Kafene Makes $18 Million in Series B Funding Round
KAFENE, a lease-to-own company that caters to underbanked consumers without access to conventional financing, has made $18 m in Series B financing.
Neal Desai, CEO of Kafene, explains that his company’s model differs from the buy now, pay later (BNPL) approach. The CEO claims that Kafene’s BNPL approach is debt-free. In his opinion, BNPL is more beneficial for “luxury” purchases, and lease-to-own is primarily used for “essential” purchases.
According to Kafene’s model, the main consumer will likely choose BNPL, while the credit-challenged consumer will typically opt for lease-to-own.
The model chosen by Kafene aims to provide financially-constrained customers with a choice to make more significant purchases. Kafene collaborates with small and medium retailers to offer them lease-to-own options.
Here’s how Kafene’s model works: Kafene purchases a product on behalf of consumers and provides it on a twelve-month rental basis. If the consumer makes all the payments, they get to own the product. Kafene encourages earlier payments with discounts and reclaims the product when the consumer fails to make payments.

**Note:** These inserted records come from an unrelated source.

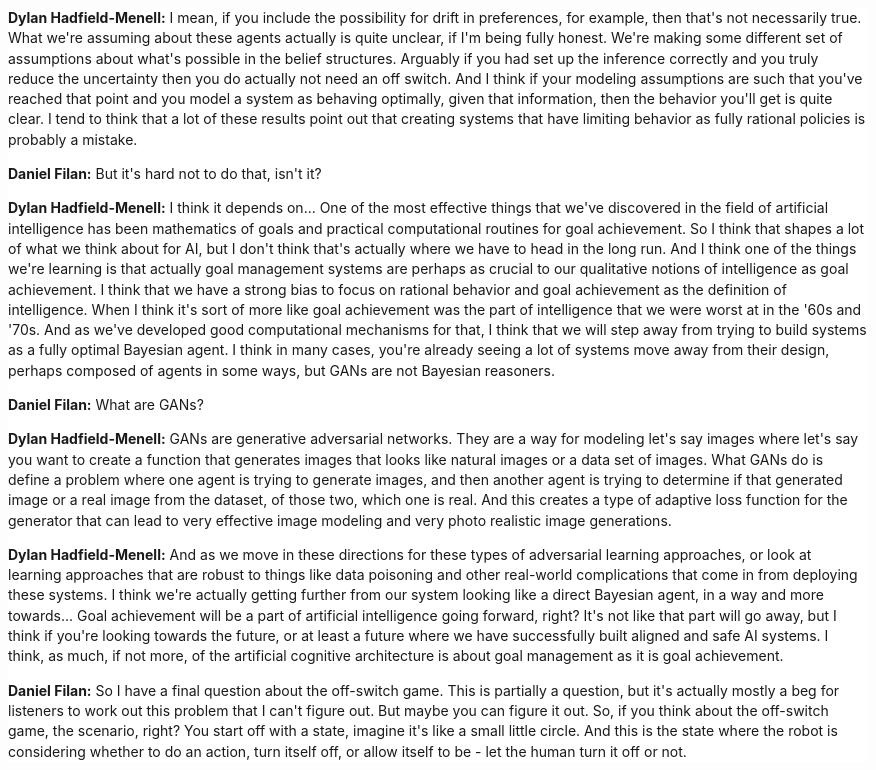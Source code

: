 **Dylan Hadfield-Menell:**
I mean, if you include the possibility for drift in preferences, for example, then that's not necessarily true. What we're assuming about these agents actually is quite unclear, if I'm being fully honest. We're making some different set of assumptions about what's possible in the belief structures. Arguably if you had set up the inference correctly and you truly reduce the uncertainty then you do actually not need an off switch. And I think if your modeling assumptions are such that you've reached that point and you model a system as behaving optimally, given that information, then the behavior you'll get is quite clear. I tend to think that a lot of these results point out that creating systems that have limiting behavior as fully rational policies is probably a mistake.

**Daniel Filan:**
But it's hard not to do that, isn't it?

**Dylan Hadfield-Menell:**
I think it depends on... One of the most effective things that we've discovered in the field of artificial intelligence has been mathematics of goals and practical computational routines for goal achievement. So I think that shapes a lot of what we think about for AI, but I don't think that's actually where we have to head in the long run. And I think one of the things we're learning is that actually goal management systems are perhaps as crucial to our qualitative notions of intelligence as goal achievement. I think that we have a strong bias to focus on rational behavior and goal achievement as the definition of intelligence. When I think it's sort of more like goal achievement was the part of intelligence that we were worst at in the '60s and '70s. And as we've developed good computational mechanisms for that, I think that we will step away from trying to build systems as a fully optimal Bayesian agent. I think in many cases, you're already seeing a lot of systems move away from their design, perhaps composed of agents in some ways, but GANs are not Bayesian reasoners.

**Daniel Filan:**
What are GANs?

**Dylan Hadfield-Menell:**
GANs are generative adversarial networks. They are a way for modeling let's say images where let's say you want to create a function that generates images that looks like natural images or a data set of images. What GANs do is define a problem where one agent is trying to generate images, and then another agent is trying to determine if that generated image or a real image from the dataset, of those two, which one is real. And this creates a type of adaptive loss function for the generator that can lead to very effective image modeling and very photo realistic image generations.

**Dylan Hadfield-Menell:**
And as we move in these directions for these types of adversarial learning approaches, or look at learning approaches that are robust to things like data poisoning and other real-world complications that come in from deploying these systems. I think we're actually getting further from our system looking like a direct Bayesian agent, in a way and more towards... Goal achievement will be a part of artificial intelligence going forward, right? It's not like that part will go away, but I think if you're looking towards the future, or at least a future where we have successfully built aligned and safe AI systems. I think, as much, if not more, of the artificial cognitive architecture is about goal management as it is goal achievement.

**Daniel Filan:**
So I have a final question about the off-switch game. This is partially a question, but it's actually mostly a beg for listeners to work out this problem that I can't figure out. But maybe you can figure it out. So, if you think about the off-switch game, the scenario, right? You start off with a state, imagine it's like a small little circle. And this is the state where the robot is considering whether to do an action, turn itself off, or allow itself to be - let the human turn it off or not.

The customer’s credit score increases when they pay off the loan before the 12-month period, and Kafene notes that the customers are good payers. If they return the item mid-agreement, their credit score will not be affected. However, the customer’s credit will suffer if they stop making payments without returning the item.
When a consumer returns an item, Kafene pays infrastructure and delivery companies to collect it nationwide. The company will later deploy its resale and disposal mechanisms to monetize or write off the item.
Kafene plans to use the amount raised to increase the number of employees to reach out to more customers. Headquartered in New-York, Kafene currently has 100 employees and does business with about 1,000 retailers across the US.